## ASSIGNMENT
Would you please restate all of the entries exactly, apart from the pictures?

## SOURCE DATA
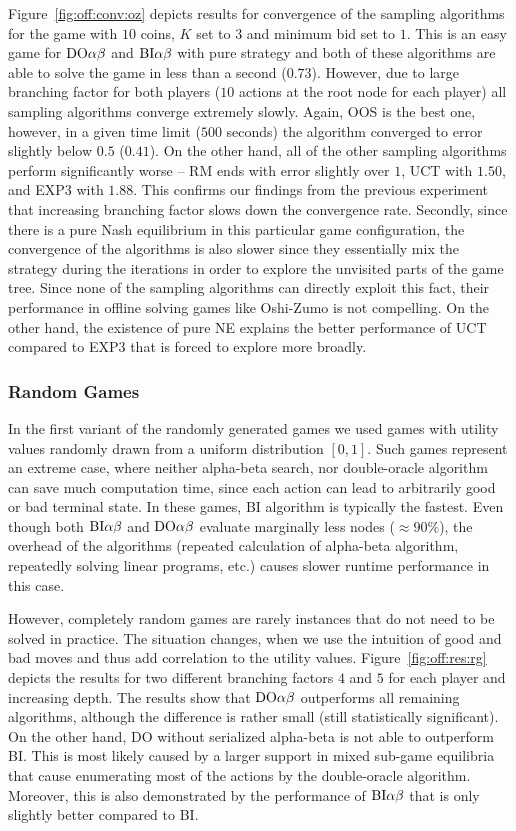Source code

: Figure~\ref{fig:off:conv:oz} depicts results for convergence of the sampling algorithms for the game with $10$ coins, $K$ set to $3$ and minimum bid set to $1$. This is an easy game for $\textrm{DO}\alpha\beta$ and $\textrm{BI}\alpha\beta$ with pure strategy and both of these algorithms are able to solve the game in less than a second ($0.73$). However, due to large branching factor for both players ($10$ actions at the root node for each player) all sampling algorithms converge extremely slowly. Again, OOS is the best one, however, in a given time limit ($500$ seconds) the algorithm converged to error slightly below $0.5$ ($0.41$). On the other hand, all of the other sampling algorithms perform significantly worse -- RM ends with error slightly over $1$, UCT with $1.50$, and EXP3 with $1.88$.
This confirms our findings from the previous experiment that increasing branching factor slows down the convergence rate.
Secondly, since there is a pure Nash equilibrium in this particular game configuration, the convergence of the algorithms is also slower since they essentially mix the strategy during the iterations in order to explore the unvisited parts of the game tree. Since none of the sampling algorithms can directly exploit this fact, their performance in offline solving games like Oshi-Zumo is not compelling. On the other hand, the existence of pure NE explains the better performance of UCT compared to EXP3 that is forced to explore more broadly.

\subsubsection{Random Games}
In the first variant of the randomly generated games we used games with utility values randomly drawn from a uniform distribution $[0,1]$. 
Such games represent an extreme case, where neither alpha-beta search, nor double-oracle algorithm can save much computation time, since each action can lead to arbitrarily good or bad terminal state. 
In these games, \textsc{BI} algorithm is typically the fastest.
Even though both $\textrm{BI}\alpha\beta$ and $\textrm{DO}\alpha\beta$ evaluate marginally less nodes ($\approx90\%$), the overhead of the algorithms (repeated calculation of alpha-beta algorithm, repeatedly solving linear programs, etc.) causes slower runtime performance in this case.

However, completely random games are rarely instances that do not need to be solved in practice.
The situation changes, when we use the intuition of good and bad moves and thus add correlation to the utility values.
Figure~\ref{fig:off:res:rg} depicts the results for two different branching factors $4$ and $5$ for each player and increasing depth.
The results show that $\textrm{DO}\alpha\beta$ outperforms all remaining algorithms, although the difference is rather small (still statistically significant).
On the other hand, \textsc{DO} without serialized alpha-beta is not able to outperform \textsc{BI}. 
This is most likely caused by a larger support in mixed sub-game equilibria that cause enumerating most of the actions by the double-oracle algorithm. 
Moreover, this is also demonstrated by the performance of $\textrm{BI}\alpha\beta$ that is only slightly better compared to \textsc{BI}.

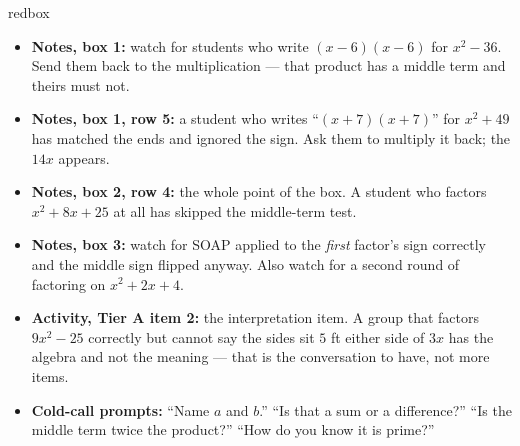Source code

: \documentclass[10pt]{article}
\begin{document}
\begin{skillbox}{redbox}
\begin{itemize}[leftmargin=1.2em, itemsep=2pt, topsep=2pt]
  \item \textbf{Notes, box 1:} watch for students who write $(x-6)(x-6)$ for $x^2-36$. Send them
        back to the multiplication --- that product has a middle term and theirs must not.
  \item \textbf{Notes, box 1, row 5:} a student who writes ``$(x+7)(x+7)$'' for $x^2+49$ has
        matched the ends and ignored the sign. Ask them to multiply it back; the $14x$ appears.
  \item \textbf{Notes, box 2, row 4:} the whole point of the box. A student who factors
        $x^2+8x+25$ at all has skipped the middle-term test.
  \item \textbf{Notes, box 3:} watch for SOAP applied to the \emph{first} factor's sign correctly
        and the middle sign flipped anyway. Also watch for a second round of factoring on
        $x^2+2x+4$.
  \item \textbf{Activity, Tier A item 2:} the interpretation item. A group that factors $9x^2-25$
        correctly but cannot say the sides sit $5$ ft either side of $3x$ has the algebra and not
        the meaning --- that is the conversation to have, not more items.
  \item \textbf{Cold-call prompts:} ``Name $a$ and $b$.'' ``Is that a sum or a difference?''
        ``Is the middle term twice the product?'' ``How do you know it is prime?''
\end{itemize}
\end{skillbox}
\end{document}
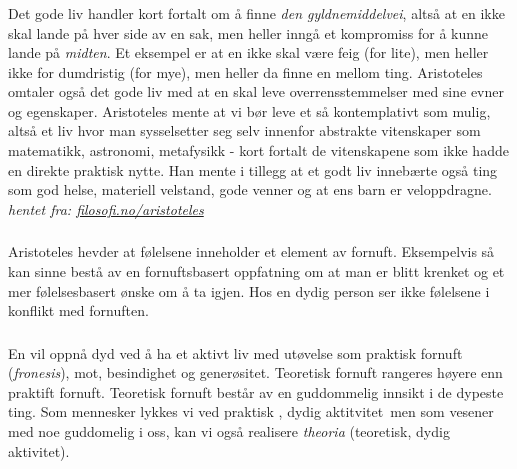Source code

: \documentclass[a4paper]{IEEEtran}
\begin{document}
        \subsubsection{}
        Det gode liv handler kort fortalt om å finne \textit{den gyldnemiddelvei}, 
        altså at en ikke skal lande på hver side av en sak, men heller inngå et 
        kompromiss for å kunne lande på \textit{midten}. Et eksempel er 
        at en ikke skal være feig (for lite), men heller ikke for dumdristig (for mye),
        men heller da finne en mellom ting. Aristoteles omtaler også det gode liv med 
        at en skal leve overrensstemmelser med sine evner og egenskaper.
        Aristoteles mente at vi bør leve et så kontemplativt som mulig, altså et 
        liv hvor man sysselsetter seg selv innenfor abstrakte vitenskaper som 
        matematikk, astronomi, metafysikk - kort fortalt de vitenskapene som 
        ikke hadde en direkte praktisk nytte. Han mente i tillegg at et godt liv
        innebærte også ting som god helse, materiell velstand, gode venner 
        og at ens barn er veloppdragne. 
        \textit{hentet fra: \url{filosofi.no/aristoteles}} \medskip

        \subsubsection{}
        Aristoteles hevder at følelsene inneholder et element av fornuft. 
        Eksempelvis så kan sinne bestå av en fornuftsbasert oppfatning om at
        man er blitt krenket og et mer følelsesbasert ønske om å ta igjen.
        Hos en dydig person ser ikke følelsene i konflikt med fornuften.
        \cite{rephefte_aristoteles} \medskip

        \subsubsection{}
        En vil oppnå dyd ved å ha et aktivt liv med utøvelse som praktisk fornuft
        (\textit{fronesis}), mot, besindighet og generøsitet. Teoretisk fornuft
        rangeres høyere enn praktift fornuft. Teoretisk fornuft består 
        av en guddommelig innsikt i de dypeste ting. Som mennesker 
        lykkes vi ved praktisk , dydig aktitvitet men som vesener med 
        noe guddomelig i oss, kan vi også realisere \textit{theoria}
        (teoretisk, dydig aktivitet).\cite{snl_aristoteles} \medskip
\end{document}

## OUTPUT
Source code

: Figure~\ref{fig:off:conv:oz} depicts results for convergence of the sampling algorithms for the game with $10$ coins, $K$ set to $3$ and minimum bid set to $1$. This is an easy game for $\textrm{DO}\alpha\beta$ and $\textrm{BI}\alpha\beta$ with pure strategy and both of these algorithms are able to solve the game in less than a second ($0.73$). However, due to large branching factor for both players ($10$ actions at the root node for each player) all sampling algorithms converge extremely slowly. Again, OOS is the best one, however, in a given time limit ($500$ seconds) the algorithm converged to error slightly below $0.5$ ($0.41$). On the other hand, all of the other sampling algorithms perform significantly worse -- RM ends with error slightly over $1$, UCT with $1.50$, and EXP3 with $1.88$.
This confirms our findings from the previous experiment that increasing branching factor slows down the convergence rate.
Secondly, since there is a pure Nash equilibrium in this particular game configuration, the convergence of the algorithms is also slower since they essentially mix the strategy during the iterations in order to explore the unvisited parts of the game tree. Since none of the sampling algorithms can directly exploit this fact, their performance in offline solving games like Oshi-Zumo is not compelling. On the other hand, the existence of pure NE explains the better performance of UCT compared to EXP3 that is forced to explore more broadly.

\subsubsection{Random Games}
In the first variant of the randomly generated games we used games with utility values randomly drawn from a uniform distribution $[0,1]$. 
Such games represent an extreme case, where neither alpha-beta search, nor double-oracle algorithm can save much computation time, since each action can lead to arbitrarily good or bad terminal state. 
In these games, \textsc{BI} algorithm is typically the fastest.
Even though both $\textrm{BI}\alpha\beta$ and $\textrm{DO}\alpha\beta$ evaluate marginally less nodes ($\approx90\%$), the overhead of the algorithms (repeated calculation of alpha-beta algorithm, repeatedly solving linear programs, etc.) causes slower runtime performance in this case.

However, completely random games are rarely instances that do not need to be solved in practice.
The situation changes, when we use the intuition of good and bad moves and thus add correlation to the utility values.
Figure~\ref{fig:off:res:rg} depicts the results for two different branching factors $4$ and $5$ for each player and increasing depth.
The results show that $\textrm{DO}\alpha\beta$ outperforms all remaining algorithms, although the difference is rather small (still statistically significant).
On the other hand, \textsc{DO} without serialized alpha-beta is not able to outperform \textsc{BI}. 
This is most likely caused by a larger support in mixed sub-game equilibria that cause enumerating most of the actions by the double-oracle algorithm. 
Moreover, this is also demonstrated by the performance of $\textrm{BI}\alpha\beta$ that is only slightly better compared to \textsc{BI}.

Source code

: \documentclass[10pt]{article}
\begin{document}
\begin{skillbox}{redbox}
\begin{itemize}[leftmargin=1.2em, itemsep=2pt, topsep=2pt]
  \item \textbf{Notes, box 1:} watch for students who write $(x-6)(x-6)$ for $x^2-36$. Send them
        back to the multiplication --- that product has a middle term and theirs must not.
  \item \textbf{Notes, box 1, row 5:} a student who writes ``$(x+7)(x+7)$'' for $x^2+49$ has
        matched the ends and ignored the sign. Ask them to multiply it back; the $14x$ appears.
  \item \textbf{Notes, box 2, row 4:} the whole point of the box. A student who factors
        $x^2+8x+25$ at all has skipped the middle-term test.
  \item \textbf{Notes, box 3:} watch for SOAP applied to the \emph{first} factor's sign correctly
        and the middle sign flipped anyway. Also watch for a second round of factoring on
        $x^2+2x+4$.
  \item \textbf{Activity, Tier A item 2:} the interpretation item. A group that factors $9x^2-25$
        correctly but cannot say the sides sit $5$ ft either side of $3x$ has the algebra and not
        the meaning --- that is the conversation to have, not more items.
  \item \textbf{Cold-call prompts:} ``Name $a$ and $b$.'' ``Is that a sum or a difference?''
        ``Is the middle term twice the product?'' ``How do you know it is prime?''
\end{itemize}
\end{skillbox}
\end{document}
Source code

: \documentclass[a4paper]{IEEEtran}
\begin{document}
        \subsubsection{}
        Det gode liv handler kort fortalt om å finne \textit{den gyldnemiddelvei}, 
        altså at en ikke skal lande på hver side av en sak, men heller inngå et 
        kompromiss for å kunne lande på \textit{midten}. Et eksempel er 
        at en ikke skal være feig (for lite), men heller ikke for dumdristig (for mye),
        men heller da finne en mellom ting. Aristoteles omtaler også det gode liv med 
        at en skal leve overrensstemmelser med sine evner og egenskaper.
        Aristoteles mente at vi bør leve et så kontemplativt som mulig, altså et 
        liv hvor man sysselsetter seg selv innenfor abstrakte vitenskaper som 
        matematikk, astronomi, metafysikk - kort fortalt de vitenskapene som 
        ikke hadde en direkte praktisk nytte. Han mente i tillegg at et godt liv
        innebærte også ting som god helse, materiell velstand, gode venner 
        og at ens barn er veloppdragne. 
        \textit{hentet fra: \url{filosofi.no/aristoteles}} \medskip

        \subsubsection{}
        Aristoteles hevder at følelsene inneholder et element av fornuft. 
        Eksempelvis så kan sinne bestå av en fornuftsbasert oppfatning om at
        man er blitt krenket og et mer følelsesbasert ønske om å ta igjen.
        Hos en dydig person ser ikke følelsene i konflikt med fornuften.
        \cite{rephefte_aristoteles} \medskip

        \subsubsection{}
        En vil oppnå dyd ved å ha et aktivt liv med utøvelse som praktisk fornuft
        (\textit{fronesis}), mot, besindighet og generøsitet. Teoretisk fornuft
        rangeres høyere enn praktift fornuft. Teoretisk fornuft består 
        av en guddommelig innsikt i de dypeste ting. Som mennesker 
        lykkes vi ved praktisk , dydig aktitvitet men som vesener med 
        noe guddomelig i oss, kan vi også realisere \textit{theoria}
        (teoretisk, dydig aktivitet).\cite{snl_aristoteles} \medskip
\end{document}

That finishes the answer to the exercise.